Harvard Law School’s mission statement is “to educate leaders who contribute to the advancement of justice and the well-being of society.” We cannot advance justice and societal well-being without knowing the reality of what is going outside of our campus and case books. In an effort to bring one of these outside voices to campus, I asked William T. Oree, an incarcerated person and law clerk at Attica Correctional Facility to share his thoughts with the Harvard Law community.
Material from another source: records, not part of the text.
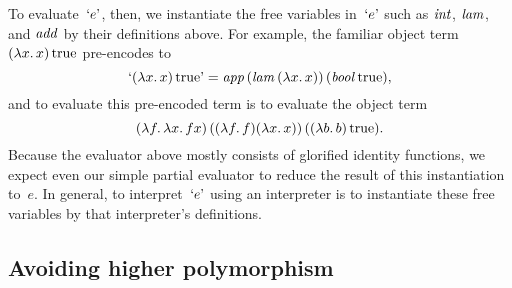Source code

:\documentclass[preprint]{sigplanconf}
\newcommand{\fun}[1]{\mathopen{\lambda\mathord{#1}.\,}}
\newcommand{\True}{\mathinner{\mathrm{true}}}
\newcommand{\encode}[1]{\mathinner{\mathopen{\text{`}}#1\mathclose{\text{'}}}}
\newcommand{\ident}[1]{\mathinner{\text{\textit{#1\/}}}}
\begin{document}
To evaluate~$\encode{e}$, then, we
instantiate the free variables in~$\encode{e}$ such as $\ident{int}$,
$\ident{lam}$, and $\ident{add}$ by their definitions above.  For
example, the familiar object term $(\fun{x}x)\True$ pre-encodes to
\begin{equation*}
    \encode{(\fun{x}x)\True} = \ident{app}
    (\ident{lam} (\fun{x} x))\, (\ident{bool} \True),
\end{equation*}
and to evaluate this pre-encoded term is to evaluate the object term
\begin{equation*}
    (\fun{f} \fun{x} fx) \,
    ((\fun{f} f) (\fun{x} x))\, ((\fun{b} b) \True).
\end{equation*}
Because the evaluator above mostly consists of glorified identity
functions, we expect even our simple partial evaluator to reduce the
result of this instantiation to~$e$.  In general, to
interpret~$\encode{e}$ using an interpreter is to instantiate these free
variables by that interpreter's definitions.

\subsection{Avoiding higher polymorphism}
\end{document}
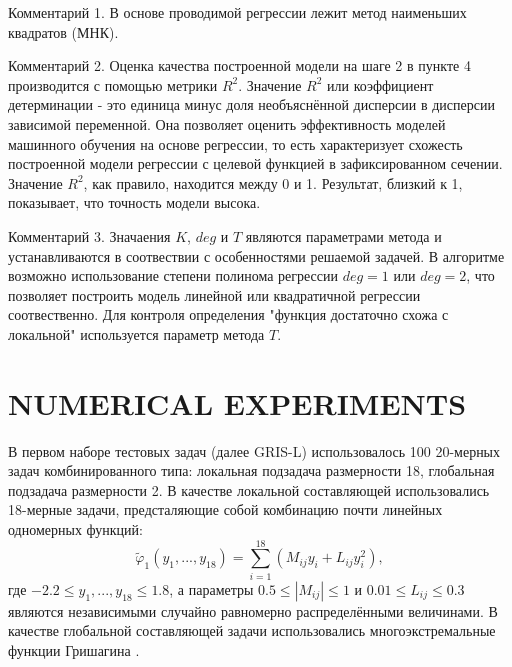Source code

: \documentclass{aip-cp}
\begin{document}
Комментарий 1. В основе проводимой регрессии лежит метод наименьших квадратов (МНК).
%

Комментарий 2. Оценка качества построенной модели на шаге 2 в пункте 4 производится с помощью метрики $R^2$. Значение $R^2$ или коэффициент детерминации - это единица минус доля необъяснённой дисперсии в дисперсии зависимой переменной. Она позволяет оценить эффективность моделей машинного обучения на основе регрессии, то есть характеризует схожесть построенной модели регрессии с целевой функцией в зафиксированном сечении. Значение $R^2$, как правило, находится между 0 и 1. Результат, близкий к 1, показывает, что точность модели высока.

Комментарий 3. Значаения  $K$, $deg$ и $T$ являются параметрами метода и устанавливаются в соотвествии с особенностями решаемой задачей. В алгоритме возможно использование степени полинома регрессии $deg = 1$ или $deg = 2$, что позволяет построить модель линейной или квадратичной регрессии соотвественно.  Для контроля определения "функция достаточно схожа с локальной" используется параметр метода $T$.

\section{NUMERICAL EXPERIMENTS}

В первом наборе тестовых задач (далее GRIS-L) использовалось 100 20-мерных задач комбинированного типа: локальная подзадача размерности 18, глобальная подзадача размерности 2. В качестве локальной составляющей использовались 18-мерные задачи, предсталяющие собой комбинацию почти линейных одномерных функций:
\begin{equation}\label{X2_problem}
\widetilde{\varphi}_1(y_1, ... , y_{18}) = \sum_{i=1}^{18} (M_{ij} y_i + L_{ij} y_i^2),
\end{equation}
где $-2.2 \leq y_1, .. ., y_{18} \leq 1.8$, а параметры $0.5 \leq |M_{ij}| \leq 1$ и $0.01 \leq L_{ij} \leq 0.3$  являются независимыми случайно равномерно распределёнными величинами.
В качестве глобальной составляющей задачи использовались многоэкстремальные функции Гришагина \cite{}.
\end{document}
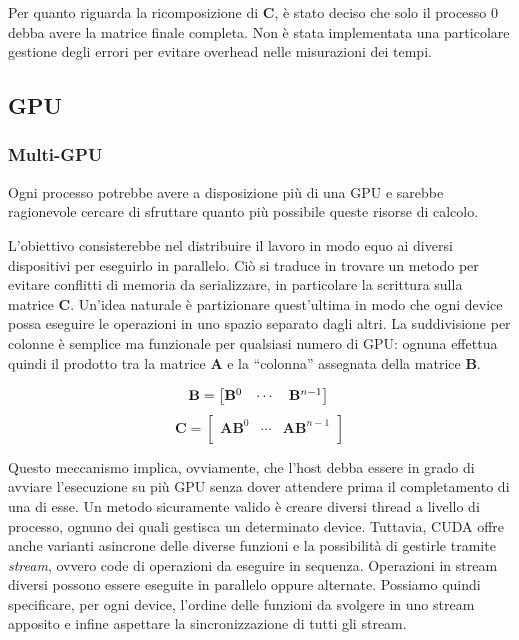 \documentclass[a4paper]{article}
\begin{document}
Per quanto riguarda la ricomposizione di $\mathbf{C}$, è stato deciso che solo il processo 0 debba avere la matrice finale completa.
Non è stata implementata una particolare gestione degli errori per evitare overhead nelle misurazioni dei tempi.

\subsection{GPU}
\subsubsection{Multi-GPU}
Ogni processo potrebbe avere a disposizione più di una GPU e sarebbe ragionevole cercare di sfruttare quanto più possibile queste risorse di calcolo.

L'obiettivo consisterebbe nel distribuire il lavoro in modo equo ai diversi dispositivi per eseguirlo in parallelo. Ciò si traduce in trovare un metodo per evitare conflitti di memoria da serializzare, in particolare la scrittura sulla matrice $\mathbf{C}$. Un'idea naturale è partizionare quest'ultima in modo che ogni device possa eseguire le operazioni in uno spazio separato dagli altri.
La suddivisione per colonne è semplice ma funzionale per qualsiasi numero di GPU: ognuna effettua quindi il prodotto tra la matrice $\mathbf{A}$ e la ``colonna'' assegnata della matrice $\mathbf{B}$.

$$
    \mathbf{B}=
    \begin{bmatrix}
        \mathbf{B}^{0} & \cdots & \mathbf{B}^{n - 1} \\
    \end{bmatrix}\\
$$
$$
    \mathbf{C}=
    \begin{bmatrix}
        \mathbf{A}\mathbf{B}^0 & \cdots & \mathbf{A}\mathbf{B}^{n-1} \\
    \end{bmatrix}
$$

Questo meccanismo implica, ovviamente, che l'host debba essere in grado di avviare l'esecuzione su più GPU senza dover attendere prima il completamento di una di esse.
Un metodo sicuramente valido è creare diversi thread a livello di processo, ognuno dei quali gestisca un determinato device.
Tuttavia, CUDA offre anche varianti asincrone delle diverse funzioni e la possibilità di gestirle tramite \textit{stream}, ovvero code di operazioni da eseguire in sequenza. Operazioni in stream diversi possono essere eseguite in parallelo oppure alternate.
Possiamo quindi specificare, per ogni device, l'ordine delle funzioni da svolgere in uno stream apposito e infine aspettare la sincronizzazione di tutti gli stream.
\end{document}
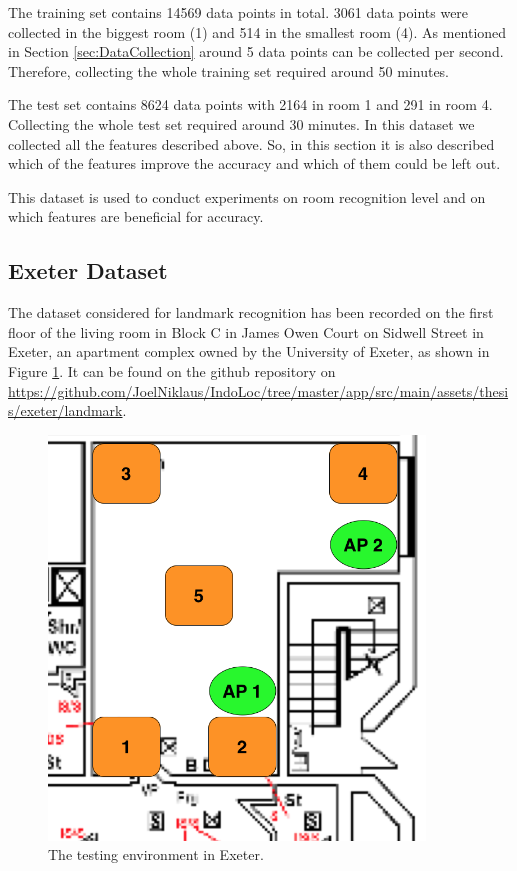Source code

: The training set contains 14569 data points in total. 3061 data points were collected in the biggest room (1) and 514 in the smallest room (4). As mentioned in Section \ref{sec:DataCollection} around 5 data points can be collected per second. Therefore, collecting the whole training set required around 50 minutes.

The test set contains 8624 data points with 2164 in room 1 and 291 in room 4. Collecting the whole test set required around 30 minutes.
In this dataset we collected all the features described above. So, in this section it is also described which of the features improve the accuracy and which of them could be left out.

This dataset is used to conduct experiments on room recognition level and on which features are beneficial for accuracy.

\subsection{Exeter Dataset}
\label{sec:ExeterDataset}
The dataset considered for landmark recognition has been recorded on the first floor of the living room in Block C in James Owen Court on Sidwell Street in Exeter, an apartment complex owned by the University of Exeter, as shown in Figure \ref{fig:Exeter}. It can be found on the github repository on \url{https://github.com/JoelNiklaus/IndoLoc/tree/master/app/src/main/assets/thesis/exeter/landmark}.

\begin{figure}[H]
\centering
\includegraphics[width=100mm]{Figures/Exeter.jpg}
\decoRule
\caption[Exeter]{The testing environment in Exeter.}
\label{fig:Exeter}
\end{figure}



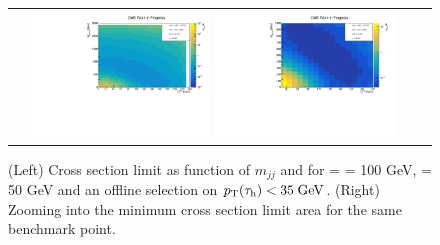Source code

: \begin{figure}[tbh!]
	\centering
	\begin{tabular}{cc}
		\includegraphics[width=0.45\textwidth]{analysis/pics/JetInvMass_vs_MET_xsec_chi100_lsp050_taupt35.pdf}
		\includegraphics[width=0.45\textwidth]{analysis/pics/JetInvMass_vs_MET_xsec_chi100_lsp050_taupt35_zoom.pdf} 		
	\end{tabular}
	\caption{(Left) Cross section limit as function of $m_{jj}$ and \met for \charginopm = \neutralinotwo = 100 GeV, \neutralinoone = 50 GeV and an offline selection on $p_{\text{T}}(\tau_{\text{h}}) <  35\;\text{Ge}\kern-0.06667em\text{V}$. (Right) Zooming into the minimum cross section limit area for the same benchmark point.}
	\label{fig::JetInvMass_vs_MET_xsec_chi100_lsp050_taupt35}
\end{figure}

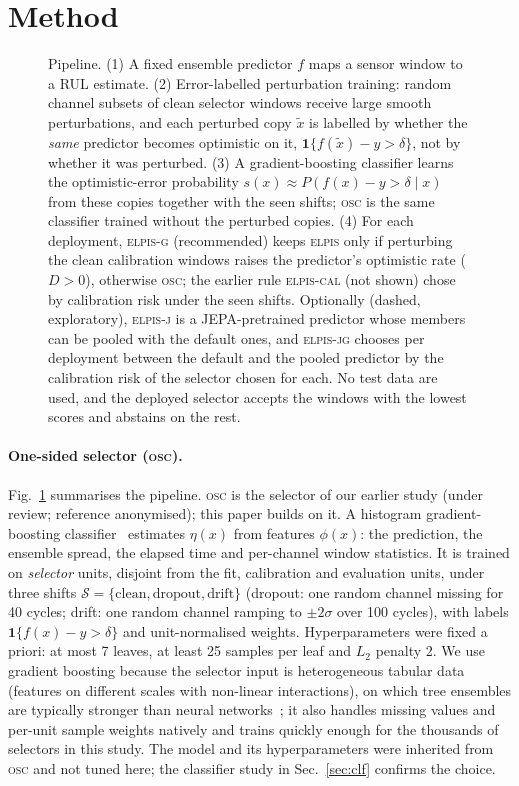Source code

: \documentclass{esannV2}
\newcommand{\OSC}{\textsc{osc}}
\newcommand{\RPT}{\textsc{elpis}}
\newcommand{\AUTO}{\textsc{elpis-cal}}
\newcommand{\AUTOD}{\textsc{elpis-g}}
\newcommand{\EJ}{\textsc{elpis-j}}
\newcommand{\EJG}{\textsc{elpis-jg}}
\begin{document}
\FloatBarrier
\section{Method}\label{sec:method}
\begin{figure}[!htbp]
\centering
\resizebox{\textwidth}{!}{}
\caption{Pipeline. (1) A fixed ensemble predictor $f$ maps a sensor window to a RUL estimate. (2) Error-labelled perturbation training: random channel subsets of clean selector windows receive large smooth perturbations, and each perturbed copy $\tilde x$ is labelled by whether the \emph{same} predictor becomes optimistic on it, $\mathbf 1\{f(\tilde x)-y>\delta\}$, not by whether it was perturbed. (3) A gradient-boosting classifier learns the optimistic-error probability $s(x)\approx P(f(x)-y>\delta\mid x)$ from these copies together with the seen shifts; \OSC{} is the same classifier trained without the perturbed copies. (4) For each deployment, \AUTOD{} (recommended) keeps \RPT{} only if perturbing the clean calibration windows raises the predictor's optimistic rate ($D>0$), otherwise \OSC; the earlier rule \AUTO{} (not shown) chose by calibration risk under the seen shifts. Optionally (dashed, exploratory), \EJ{} is a JEPA-pretrained predictor whose members can be pooled with the default ones, and \EJG{} chooses per deployment between the default and the pooled predictor by the calibration risk of the selector chosen for each. No test data are used, and the deployed selector accepts the windows with the lowest scores and abstains on the rest.}
\label{fig:method}
\end{figure}
\paragraph{One-sided selector (\OSC).} Fig.~\ref{fig:method} summarises the pipeline. \OSC{} is the selector of our earlier study (under review; reference anonymised); this paper builds on it. A histogram gradient-boosting classifier~\cite{pedregosa2011scikit} estimates $\eta(x)$ from features $\phi(x)$: the prediction, the ensemble spread, the elapsed time and per-channel window statistics. It is trained on \emph{selector} units, disjoint from the fit, calibration and evaluation units, under three shifts $\mathcal S=\{\text{clean},\text{dropout},\text{drift}\}$ (dropout: one random channel missing for 40 cycles; drift: one random channel ramping to $\pm2\sigma$ over 100 cycles), with labels $\mathbf 1\{f(x)-y>\delta\}$ and unit-normalised weights. Hyperparameters were fixed a priori: at most 7 leaves, at least 25 samples per leaf and $L_2$ penalty 2. We use gradient boosting because the selector input is heterogeneous tabular data (features on different scales with non-linear interactions), on which tree ensembles are typically stronger than neural networks~\cite{grinsztajn2022tree}; it also handles missing values and per-unit sample weights natively and trains quickly enough for the thousands of selectors in this study. The model and its hyperparameters were inherited from \OSC{} and not tuned here; the classifier study in Sec.~\ref{sec:clf} confirms the choice.
\end{document}

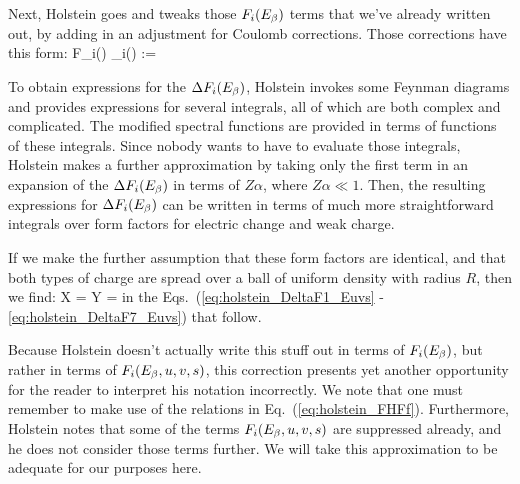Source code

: Next, Holstein goes and tweaks those $F_i(E_{\beta})$ terms that we've already written out, by adding in an adjustment for Coulomb corrections.  Those corrections have this form:
\beq
	F_i(\Ebeta) \rightarrow {}_i(\Ebeta) := \FF {}
\eeq

To obtain expressions for the $\Delta F_i(E_{\beta})$, Holstein invokes some Feynman diagrams and provides expressions for several integrals, all of which are both complex and complicated.  The modified spectral functions are provided in terms of functions of these integrals.  Since nobody wants to have to evaluate those integrals, Holstein makes a further approximation by taking only the first term in an expansion of the $\Delta F_i(E_{\beta})$ in terms of $Z\alpha$, where $Z\alpha \ll 1$.  Then, the resulting expressions for $\Delta F_i(E_{\beta})$ can be written in terms of much more straightforward integrals over form factors for electric change and weak charge.  

If we make the further assumption that these form factors are identical, and that both types of charge are spread over a ball of uniform density with radius $R$, then we find:
\bea
	X = Y = 
\eea
in the Eqs.~(\ref{eq:holstein_DeltaF1_Euvs} - \ref{eq:holstein_DeltaF7_Euvs}) that follow.

Because Holstein doesn't actually write this stuff out in terms of $F_i(E_{\beta})$, but rather in terms of $F_i(E_{\beta}, u,v,s)$, this correction presents yet another opportunity for the reader to interpret his notation incorrectly.  We note that one must remember to make use of the relations in Eq.~(\ref{eq:holstein_FHFf}).  Furthermore, Holstein notes that some of the terms $F_i(E_{\beta}, u,v,s)$ are suppressed already, and he does not consider those terms further.  We will take this approximation to be adequate for our purposes here.


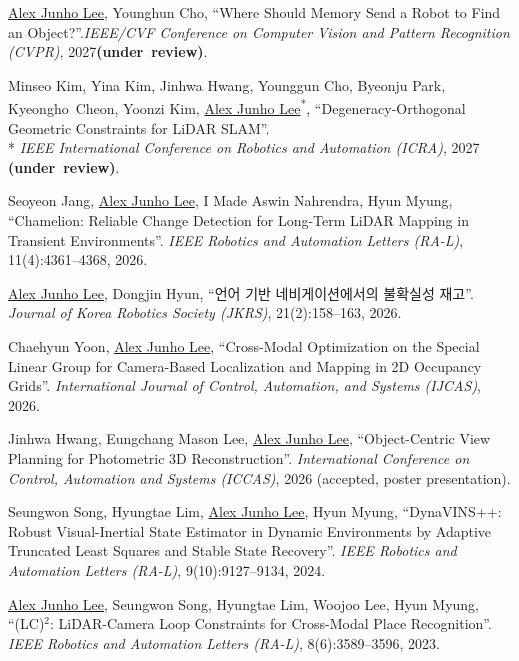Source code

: \documentclass[margin]{res}
\begin{document}
\begin{resume}
		\par \underline{Alex Junho Lee}, Younghun Cho, ``Where Should Memory Send a Robot to Find an Object?''.\newline \textit{IEEE/CVF Conference on Computer Vision and Pattern Recognition (CVPR)}, 2027\newline \mbox{\textbf{(under review)}}.

		\par Minseo Kim, Yina Kim, Jinhwa Hwang, Younggun Cho, Byeonju Park, Kyeongho~Cheon, Yoonzi Kim, \underline{Alex Junho Lee}\textsuperscript{*}, ``Degeneracy-Orthogonal Geometric Constraints for LiDAR SLAM''.\\*
		\textit{IEEE International Conference on Robotics and Automation (ICRA)}, 2027 \mbox{\textbf{(under review)}}.

		\par Seoyeon Jang, \underline{Alex Junho Lee}, I Made Aswin Nahrendra, Hyun Myung, ``Chamelion: Reliable Change Detection for Long-Term LiDAR Mapping in Transient Environments''. \textit{IEEE Robotics and Automation Letters (RA-L)}, 11(4):4361--4368, 2026.

		\par\underline{Alex Junho Lee}, Dongjin Hyun, ``언어 기반 네비게이션에서의 불확실성 재고''. \textit{Journal of Korea Robotics Society (JKRS)}, 21(2):158--163, 2026.

		\par Chaehyun Yoon, \underline{Alex Junho Lee}, ``Cross-Modal Optimization on the Special Linear Group for Camera-Based Localization and Mapping in 2D Occupancy Grids''. \textit{International Journal of Control, Automation, and Systems (IJCAS)}, 2026.

		\par Jinhwa Hwang, Eungchang Mason Lee, \underline{Alex Junho Lee}, ``Object-Centric View Planning for Photometric 3D Reconstruction''. \textit{International Conference on Control, Automation and Systems (ICCAS)}, 2026 (accepted, poster presentation).

		\par Seungwon Song, Hyungtae Lim, \underline{Alex Junho Lee}, Hyun Myung, ``DynaVINS++: Robust Visual-Inertial State Estimator in Dynamic Environments by Adaptive Truncated Least Squares and Stable State Recovery''. \textit{IEEE Robotics and Automation Letters (RA-L)}, 9(10):9127--9134, 2024.

		\par\underline{Alex Junho Lee}, Seungwon Song, Hyungtae Lim, Woojoo Lee, Hyun Myung, ``(LC)$^2$: LiDAR-Camera Loop Constraints for Cross-Modal Place Recognition''. \textit{IEEE Robotics and Automation Letters (RA-L)}, 8(6):3589--3596, 2023.


\end{resume}
\end{document}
Oree is serving twelve years to life at Attica. He is the founder, writer, and editor of The Prisoner’s Lampoon, a self-published prison comedy magazine; his work has also been published in The Harvard Lampoon. He and his comedy writing partner are shopping a pilot script called PEN * PALS to production companies in Los Angeles. He is the inventor of “jailhouse comedy,” a blend of edgy, often raw humor with a little Shakespeare thrown in for good measure.
Pete Davis, Harvard Law Record (PD): What inspired you to write to Harvard Law School students about indigent defendants and ineffective assistance of counsel?
William T. Oree (WTO): In a nutshell, I have to say mass incarceration. More specifically, the desire to repair our nation’s broken justice system motivated me to make lawyers aware that their normative practices were actually contributing to the fact that the United States locks up more of its citizens than either China or Russia.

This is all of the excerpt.